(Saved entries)

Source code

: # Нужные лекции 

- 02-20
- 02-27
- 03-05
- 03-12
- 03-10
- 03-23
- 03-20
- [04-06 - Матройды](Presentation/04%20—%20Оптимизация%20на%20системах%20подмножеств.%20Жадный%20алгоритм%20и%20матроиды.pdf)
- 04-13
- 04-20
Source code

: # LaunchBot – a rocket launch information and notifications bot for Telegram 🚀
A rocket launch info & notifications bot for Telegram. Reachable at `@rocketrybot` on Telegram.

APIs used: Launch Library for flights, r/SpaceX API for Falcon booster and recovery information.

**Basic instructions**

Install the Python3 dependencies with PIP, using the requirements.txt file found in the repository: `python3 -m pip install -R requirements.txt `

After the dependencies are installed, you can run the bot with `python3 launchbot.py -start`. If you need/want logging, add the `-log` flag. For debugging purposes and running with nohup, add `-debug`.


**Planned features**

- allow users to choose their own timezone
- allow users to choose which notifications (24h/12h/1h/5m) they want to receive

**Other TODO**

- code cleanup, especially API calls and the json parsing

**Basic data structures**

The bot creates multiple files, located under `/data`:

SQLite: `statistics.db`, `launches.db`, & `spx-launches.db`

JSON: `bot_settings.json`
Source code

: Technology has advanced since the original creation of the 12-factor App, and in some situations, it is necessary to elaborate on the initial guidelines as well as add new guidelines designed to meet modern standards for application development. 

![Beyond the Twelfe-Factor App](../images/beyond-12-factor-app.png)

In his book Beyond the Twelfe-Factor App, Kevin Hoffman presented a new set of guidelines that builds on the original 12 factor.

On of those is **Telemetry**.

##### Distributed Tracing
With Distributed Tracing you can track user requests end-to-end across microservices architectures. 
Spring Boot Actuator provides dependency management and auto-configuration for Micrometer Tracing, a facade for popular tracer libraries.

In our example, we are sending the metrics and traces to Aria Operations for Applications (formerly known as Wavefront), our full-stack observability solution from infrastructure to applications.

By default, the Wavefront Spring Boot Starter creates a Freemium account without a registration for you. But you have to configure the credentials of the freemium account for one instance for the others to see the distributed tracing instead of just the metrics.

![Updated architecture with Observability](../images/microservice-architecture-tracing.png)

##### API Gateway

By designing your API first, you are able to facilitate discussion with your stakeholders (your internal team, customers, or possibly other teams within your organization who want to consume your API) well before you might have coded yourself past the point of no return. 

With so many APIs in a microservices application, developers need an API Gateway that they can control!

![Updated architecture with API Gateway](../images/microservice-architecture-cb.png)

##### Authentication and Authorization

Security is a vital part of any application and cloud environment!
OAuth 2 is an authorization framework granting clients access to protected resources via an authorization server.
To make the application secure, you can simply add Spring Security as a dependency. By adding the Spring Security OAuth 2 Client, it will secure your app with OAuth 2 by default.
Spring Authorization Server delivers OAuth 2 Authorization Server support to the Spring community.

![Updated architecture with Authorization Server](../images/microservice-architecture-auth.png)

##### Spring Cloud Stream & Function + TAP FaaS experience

## TASK STATEMENT
The entries above must be returned in full, exactly as shown.

## RESULT BELOW
Source code

: # Нужные лекции 

- 02-20
- 02-27
- 03-05
- 03-12
- 03-10
- 03-23
- 03-20
- [04-06 - Матройды](Presentation/04%20—%20Оптимизация%20на%20системах%20подмножеств.%20Жадный%20алгоритм%20и%20матроиды.pdf)
- 04-13
- 04-20
Source code

: # LaunchBot – a rocket launch information and notifications bot for Telegram 🚀
A rocket launch info & notifications bot for Telegram. Reachable at `@rocketrybot` on Telegram.

APIs used: Launch Library for flights, r/SpaceX API for Falcon booster and recovery information.

**Basic instructions**

Install the Python3 dependencies with PIP, using the requirements.txt file found in the repository: `python3 -m pip install -R requirements.txt `

After the dependencies are installed, you can run the bot with `python3 launchbot.py -start`. If you need/want logging, add the `-log` flag. For debugging purposes and running with nohup, add `-debug`.


**Planned features**

- allow users to choose their own timezone
- allow users to choose which notifications (24h/12h/1h/5m) they want to receive

**Other TODO**

- code cleanup, especially API calls and the json parsing

**Basic data structures**

The bot creates multiple files, located under `/data`:

SQLite: `statistics.db`, `launches.db`, & `spx-launches.db`

JSON: `bot_settings.json`
Source code

: Technology has advanced since the original creation of the 12-factor App, and in some situations, it is necessary to elaborate on the initial guidelines as well as add new guidelines designed to meet modern standards for application development. 

![Beyond the Twelfe-Factor App](../images/beyond-12-factor-app.png)

In his book Beyond the Twelfe-Factor App, Kevin Hoffman presented a new set of guidelines that builds on the original 12 factor.

On of those is **Telemetry**.

##### Distributed Tracing
With Distributed Tracing you can track user requests end-to-end across microservices architectures. 
Spring Boot Actuator provides dependency management and auto-configuration for Micrometer Tracing, a facade for popular tracer libraries.

In our example, we are sending the metrics and traces to Aria Operations for Applications (formerly known as Wavefront), our full-stack observability solution from infrastructure to applications.

By default, the Wavefront Spring Boot Starter creates a Freemium account without a registration for you. But you have to configure the credentials of the freemium account for one instance for the others to see the distributed tracing instead of just the metrics.

![Updated architecture with Observability](../images/microservice-architecture-tracing.png)

##### API Gateway

By designing your API first, you are able to facilitate discussion with your stakeholders (your internal team, customers, or possibly other teams within your organization who want to consume your API) well before you might have coded yourself past the point of no return. 

With so many APIs in a microservices application, developers need an API Gateway that they can control!

![Updated architecture with API Gateway](../images/microservice-architecture-cb.png)

##### Authentication and Authorization

Security is a vital part of any application and cloud environment!
OAuth 2 is an authorization framework granting clients access to protected resources via an authorization server.
To make the application secure, you can simply add Spring Security as a dependency. By adding the Spring Security OAuth 2 Client, it will secure your app with OAuth 2 by default.
Spring Authorization Server delivers OAuth 2 Authorization Server support to the Spring community.

![Updated architecture with Authorization Server](../images/microservice-architecture-auth.png)

##### Spring Cloud Stream & Function + TAP FaaS experience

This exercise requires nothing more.